How to Get Journalism Grants, New York Times Starts Tumbling, AOL Fires Freelancers


For today’s media roundup, we have some breaking news from AOL, who has decided to let their freelance writers go. Also in media employment news, a paper in Daytona Beach has decided to encourage the staff to pick up some sales duties. For those journos working the independent angle, we also have tips on how to get journalism grants and an analysis of how to engage your audiences as online publishers.

It’s all the news fit to blog at Ebyline’s Daily Dose:

IT’S OFFICIAL: AOL Fires Freelancers

A couple of weeks ago, AOL threw its freelance journalists into purgatory: They were supposed to sit tight and wait to hear from their editors on their roles in the post-merger Huffington Post Media Group. The freelancers, naturally, assumed that this meant they were about to get canned. And this suspicion, it appears, was correct.”

Daytona Beach paper rewards journalists for selling ads, subscriptions

“Daytona Beach News-Journal publisher Michael Redding has a deal for journalists and other staffers: Sell a three-month subscription to the paper and get a $25 bonus ($50 for a six-month subscription); sell $100 worth of advertising and get $50.”

The New York Times launches its first Tumblr blog

“More than eight months after media reporters first stumbled upon a URL that The New York Times had quietly registered with Tumblr, the paper of record has finally launched its inaugural editorial product on the influential blogging platform.”

Make ‘engagement’ your mantra as an online news publisher

“The Web publishing business is a bit more complex than “more traffic = more revenue.” While years have watching ABC circulation figures have trained many journalists to want the largest circulation possible, business-savvy journalists long have known that not all audiences generate the same revenue.
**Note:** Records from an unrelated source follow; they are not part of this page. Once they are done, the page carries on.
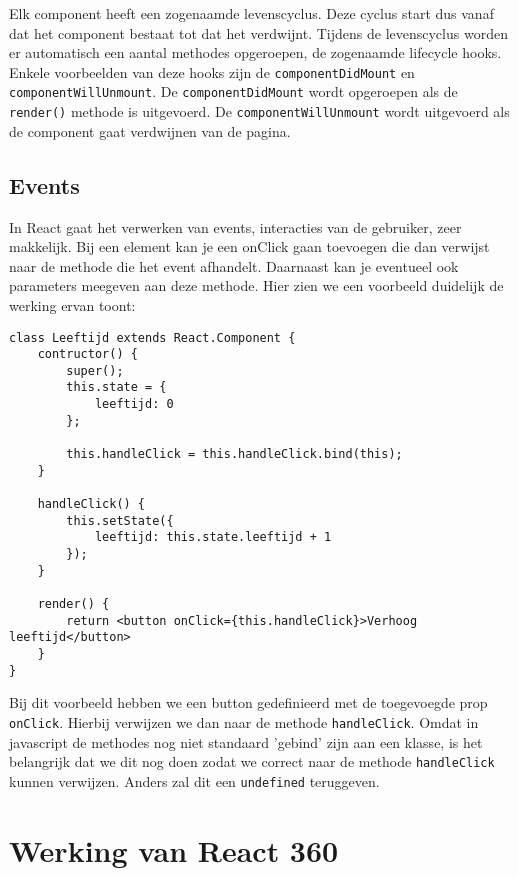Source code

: Elk component heeft een zogenaamde levenscyclus. Deze cyclus start dus vanaf dat het component bestaat tot dat het verdwijnt. Tijdens de levenscyclus worden er automatisch een aantal methodes opgeroepen, de zogenaamde lifecycle hooks. Enkele voorbeelden van deze hooks zijn de \lstinline[basicstyle=\ttfamily\color{red}]|componentDidMount| en \lstinline[basicstyle=\ttfamily\color{red}]|componentWillUnmount|. De \lstinline[basicstyle=\ttfamily\color{red}]|componentDidMount| wordt opgeroepen als de \lstinline[basicstyle=\ttfamily\color{red}]|render()| methode is uitgevoerd. De \lstinline[basicstyle=\ttfamily\color{red}]|componentWillUnmount| wordt uitgevoerd als de component gaat verdwijnen van de pagina.

\subsection{Events}
\label{subsec:events}
In React gaat het verwerken van events, interacties van de gebruiker, zeer makkelijk. Bij een element kan je een onClick gaan toevoegen die dan verwijst naar de methode die het event afhandelt. Daarnaast kan je eventueel ook parameters meegeven aan deze methode. Hier zien we een voorbeeld duidelijk de werking ervan toont:

\begin{lstlisting}[frame=single, caption=Een event afhandelen]
class Leeftijd extends React.Component {
	contructor() {
		super();
		this.state = {
			leeftijd: 0
		};
		
		this.handleClick = this.handleClick.bind(this);
	}
	
	handleClick() {
		this.setState({
			leeftijd: this.state.leeftijd + 1
		});
	}

	render() {
		return <button onClick={this.handleClick}>Verhoog leeftijd</button>
	}
}
\end{lstlisting}

Bij dit voorbeeld hebben we een button gedefinieerd met de toegevoegde prop \lstinline[basicstyle=\ttfamily\color{red}]|onClick|. Hierbij verwijzen we dan naar de methode \lstinline[basicstyle=\ttfamily\color{red}]|handleClick|. Omdat in javascript de methodes nog niet standaard 'gebind' zijn aan een klasse, is het belangrijk dat we dit nog doen zodat we correct naar de methode \lstinline[basicstyle=\ttfamily\color{red}]|handleClick| kunnen verwijzen. Anders zal dit een \lstinline[basicstyle=\ttfamily\color{red}]|undefined| teruggeven.

\section{Werking van React 360}
\label{sec:werking-react360}

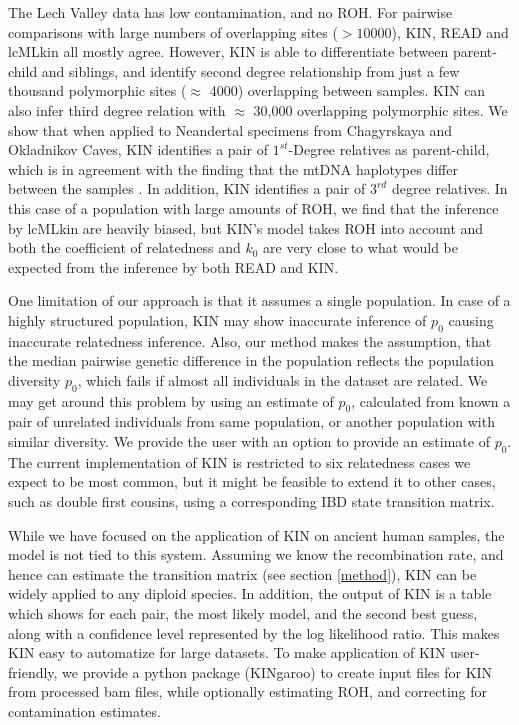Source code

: \documentclass[12pt, letterpaper]{article}
\begin{document}
The Lech Valley data has low contamination, and no ROH. For pairwise comparisons with large numbers of overlapping sites ($>10000$), KIN, READ and lcMLkin all mostly agree. However, KIN is able to differentiate between parent-child and siblings, and identify second degree relationship from just a few thousand polymorphic sites ($\approx$ 4000) overlapping between samples. KIN can also infer third degree relation with $\approx$ 30,000 overlapping polymorphic sites. We show that when applied to Neandertal specimens from Chagyrskaya and Okladnikov Caves, KIN identifies a pair of $1^{st}$-Degree relatives as parent-child, which is in agreement with the finding that the mtDNA haplotypes differ between the samples \cite{laurits_skov_genetic_nodate}. In addition, KIN identifies a pair of $3^{rd}$ degree relatives. In this case of a population with large amounts of ROH, we find that the inference by lcMLkin are heavily biased, but KIN's model takes ROH into account and both the coefficient of relatedness and $k_0$ are very close to what would be expected from the inference by both READ and KIN. 

One limitation of our approach is that it assumes a single population. In case of a highly structured population, KIN may show inaccurate inference of $p_0$ causing inaccurate relatedness inference. Also, our method makes the assumption, that the median pairwise genetic difference in the population reflects the population diversity $p_0$, which fails if almost all individuals in the dataset are related. We may get around this problem by using an estimate of $p_0$, calculated from known a pair of unrelated individuals from same population, or another population with similar diversity. We provide the user with an option to provide an estimate of $p_0$. The current implementation of KIN is restricted to six relatedness cases we expect to be most common, but it might be feasible to extend it to other cases, such as double first cousins, using a corresponding IBD state transition matrix.

While we have focused on the application of KIN on ancient human samples, the model is not tied to this system. Assuming we know the recombination rate, and hence can estimate the transition matrix (see section \ref{method}), KIN can be widely applied to any diploid species. In addition, the output of KIN is a table which shows for each pair, the most likely model, and the second best guess, along with a confidence level represented by the log likelihood ratio. This makes KIN easy to automatize for large datasets. To make application of KIN user-friendly, we provide a python package (KINgaroo) to create input files for KIN from processed bam files, while optionally estimating ROH, and correcting for contamination estimates.
\end{document}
But how do you reach the audience that will allow your publication to stay in business?”

Getting Started: Tips for funders on journalism and media grant making

““We don’t do media grants. Certainly not journalism grants.” For decades, that’s what you heard from many foundation leaders in the United States. But today, that’s changing, as the digital age upends traditional media economics, tossing roughly 15,000 American journalists out of work in the past few years. We might call them media grants, journalism grants or community information grants. Regardless of their name, community and other place-based foundations are doing more of these grants.”